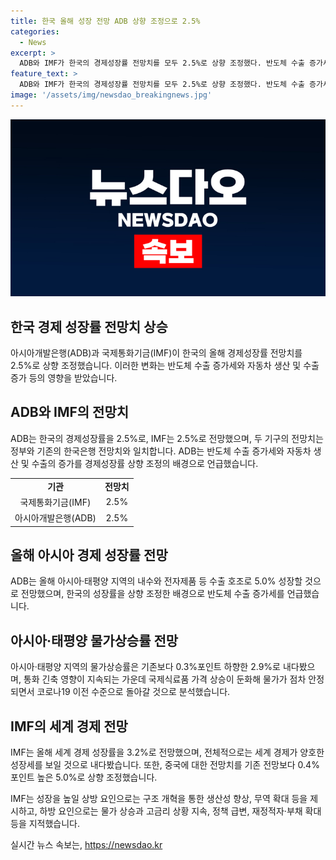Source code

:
 ```yaml
---
title: 한국 올해 성장 전망 ADB 상향 조정으로 2.5%
categories:
  - News
excerpt: >
  ADB와 IMF가 한국의 경제성장률 전망치를 모두 2.5%로 상향 조정했다. 반도체 수출 증가세와 자동차 생산, 수출 증가가 이에 기여했다. 물가 상승률은 올해 2.5%, 내년 2.0%로 예상되며, 아시아와 태평양 지역은 내수와 수출 호조 등으로 5.0% 성장할 것으로 전망된다. IMF는 글로벌 경제 성장률을 3.2%로 예상하며, 중국의 전망치를 5.0%로 조정했다. 지정학적 갈등과 물가상승으로 인한 고금리 상황 등이 성장을 제약할 우려가 있다.
feature_text: >
  ADB와 IMF가 한국의 경제성장률 전망치를 모두 2.5%로 상향 조정했다. 반도체 수출 증가세와 자동차 생산, 수출 증가가 이에 기여했다. 물가 상승률은 올해 2.5%, 내년 2.0%로 예상되며, 아시아와 태평양 지역은 내수와 수출 호조 등으로 5.0% 성장할 것으로 전망된다. IMF는 글로벌 경제 성장률을 3.2%로 예상하며, 중국의 전망치를 5.0%로 조정했다. 지정학적 갈등과 물가상승으로 인한 고금리 상황 등이 성장을 제약할 우려가 있다.
image: '/assets/img/newsdao_breakingnews.jpg'
---
```


<p><img src="/assets/img/newsdao_breakingnews.jpg" alt="firstkoreanews 속보" /></p>

<h2 data-ke-size="size26">한국 경제 성장률 전망치 상승</h2>

<p data-ke-size="size16">아시아개발은행(ADB)과 국제통화기금(IMF)이 한국의 올해 경제성장률 전망치를 2.5%로 상향 조정했습니다. 이러한 변화는 반도체 수출 증가세와 자동차 생산 및 수출 증가 등의 영향을 받았습니다.</p>

<h2 data-ke-size="size26">ADB와 IMF의 전망치</h2>

<p data-ke-size="size16">ADB는 한국의 경제성장률을 2.5%로, IMF는 2.5%로 전망했으며, 두 기구의 전망치는 정부와 기존의 한국은행 전망치와 일치합니다. ADB는 반도체 수출 증가세와 자동차 생산 및 수출의 증가를 경제성장률 상향 조정의 배경으로 언급했습니다.</p>

<table>
    <tr>
        <td style="text-align: center; height: 17px;"><b>기관</b></td>
        <td style="text-align: center; height: 17px;"><b>전망치</b></td>
    </tr>
    <tr>
        <td style="text-align: center; height: 17px;">국제통화기금(IMF)</td>
        <td style="text-align: center; height: 17px;">2.5%</td>
    </tr>
    <tr>
        <td style="text-align: center; height: 17px;">아시아개발은행(ADB)</td>
        <td style="text-align: center; height: 17px;">2.5%</td>
    </tr>
</table>

<h2 data-ke-size="size26">올해 아시아 경제 성장률 전망</h2>

<p data-ke-size="size16">ADB는 올해 아시아·태평양 지역의 내수와 전자제품 등 수출 호조로 5.0% 성장할 것으로 전망했으며, 한국의 성장률을 상향 조정한 배경으로 반도체 수출 증가세를 언급했습니다.</p>

<h2 data-ke-size="size26">아시아·태평양 물가상승률 전망</h2>

<p data-ke-size="size16">아시아·태평양 지역의 물가상승률은 기존보다 0.3%포인트 하향한 2.9%로 내다봤으며, 통화 긴축 영향이 지속되는 가운데 국제식료품 가격 상승이 둔화해 물가가 점차 안정되면서 코로나19 이전 수준으로 돌아갈 것으로 분석했습니다.</p>

<h2 data-ke-size="size26">IMF의 세계 경제 전망</h2>

<p data-ke-size="size16">IMF는 올해 세계 경제 성장률을 3.2%로 전망했으며, 전체적으로는 세계 경제가 양호한 성장세를 보일 것으로 내다봤습니다. 또한, 중국에 대한 전망치를 기존 전망보다 0.4%포인트 높은 5.0%로 상향 조정했습니다.</p>

<p data-ke-size="size16">IMF는 성장을 높일 상방 요인으로는 구조 개혁을 통한 생산성 향상, 무역 확대 등을 제시하고, 하방 요인으로는 물가 상승과 고금리 상황 지속, 정책 급변, 재정적자·부채 확대 등을 지적했습니다.</p>
실시간 뉴스 속보는, <a href="https://newsdao.kr" rel="dofollow">https://newsdao.kr</a>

- WHAT THIS TASK INVOLVES:
The images are to be left out; every line above should be set down exactly.

- REPLY:
Source code

:
 ```yaml
---
title: 한국 올해 성장 전망 ADB 상향 조정으로 2.5%
categories:
  - News
excerpt: >
  ADB와 IMF가 한국의 경제성장률 전망치를 모두 2.5%로 상향 조정했다. 반도체 수출 증가세와 자동차 생산, 수출 증가가 이에 기여했다. 물가 상승률은 올해 2.5%, 내년 2.0%로 예상되며, 아시아와 태평양 지역은 내수와 수출 호조 등으로 5.0% 성장할 것으로 전망된다. IMF는 글로벌 경제 성장률을 3.2%로 예상하며, 중국의 전망치를 5.0%로 조정했다. 지정학적 갈등과 물가상승으로 인한 고금리 상황 등이 성장을 제약할 우려가 있다.
feature_text: >
  ADB와 IMF가 한국의 경제성장률 전망치를 모두 2.5%로 상향 조정했다. 반도체 수출 증가세와 자동차 생산, 수출 증가가 이에 기여했다. 물가 상승률은 올해 2.5%, 내년 2.0%로 예상되며, 아시아와 태평양 지역은 내수와 수출 호조 등으로 5.0% 성장할 것으로 전망된다. IMF는 글로벌 경제 성장률을 3.2%로 예상하며, 중국의 전망치를 5.0%로 조정했다. 지정학적 갈등과 물가상승으로 인한 고금리 상황 등이 성장을 제약할 우려가 있다.
image: '/assets/img/newsdao_breakingnews.jpg'
---
```


<p><img src="/assets/img/newsdao_breakingnews.jpg" alt="firstkoreanews 속보" /></p>

<h2 data-ke-size="size26">한국 경제 성장률 전망치 상승</h2>

<p data-ke-size="size16">아시아개발은행(ADB)과 국제통화기금(IMF)이 한국의 올해 경제성장률 전망치를 2.5%로 상향 조정했습니다. 이러한 변화는 반도체 수출 증가세와 자동차 생산 및 수출 증가 등의 영향을 받았습니다.</p>

<h2 data-ke-size="size26">ADB와 IMF의 전망치</h2>

<p data-ke-size="size16">ADB는 한국의 경제성장률을 2.5%로, IMF는 2.5%로 전망했으며, 두 기구의 전망치는 정부와 기존의 한국은행 전망치와 일치합니다. ADB는 반도체 수출 증가세와 자동차 생산 및 수출의 증가를 경제성장률 상향 조정의 배경으로 언급했습니다.</p>

<table>
    <tr>
        <td style="text-align: center; height: 17px;"><b>기관</b></td>
        <td style="text-align: center; height: 17px;"><b>전망치</b></td>
    </tr>
    <tr>
        <td style="text-align: center; height: 17px;">국제통화기금(IMF)</td>
        <td style="text-align: center; height: 17px;">2.5%</td>
    </tr>
    <tr>
        <td style="text-align: center; height: 17px;">아시아개발은행(ADB)</td>
        <td style="text-align: center; height: 17px;">2.5%</td>
    </tr>
</table>

<h2 data-ke-size="size26">올해 아시아 경제 성장률 전망</h2>

<p data-ke-size="size16">ADB는 올해 아시아·태평양 지역의 내수와 전자제품 등 수출 호조로 5.0% 성장할 것으로 전망했으며, 한국의 성장률을 상향 조정한 배경으로 반도체 수출 증가세를 언급했습니다.</p>

<h2 data-ke-size="size26">아시아·태평양 물가상승률 전망</h2>

<p data-ke-size="size16">아시아·태평양 지역의 물가상승률은 기존보다 0.3%포인트 하향한 2.9%로 내다봤으며, 통화 긴축 영향이 지속되는 가운데 국제식료품 가격 상승이 둔화해 물가가 점차 안정되면서 코로나19 이전 수준으로 돌아갈 것으로 분석했습니다.</p>

<h2 data-ke-size="size26">IMF의 세계 경제 전망</h2>

<p data-ke-size="size16">IMF는 올해 세계 경제 성장률을 3.2%로 전망했으며, 전체적으로는 세계 경제가 양호한 성장세를 보일 것으로 내다봤습니다. 또한, 중국에 대한 전망치를 기존 전망보다 0.4%포인트 높은 5.0%로 상향 조정했습니다.</p>

<p data-ke-size="size16">IMF는 성장을 높일 상방 요인으로는 구조 개혁을 통한 생산성 향상, 무역 확대 등을 제시하고, 하방 요인으로는 물가 상승과 고금리 상황 지속, 정책 급변, 재정적자·부채 확대 등을 지적했습니다.</p>
실시간 뉴스 속보는, <a href="https://newsdao.kr" rel="dofollow">https://newsdao.kr</a>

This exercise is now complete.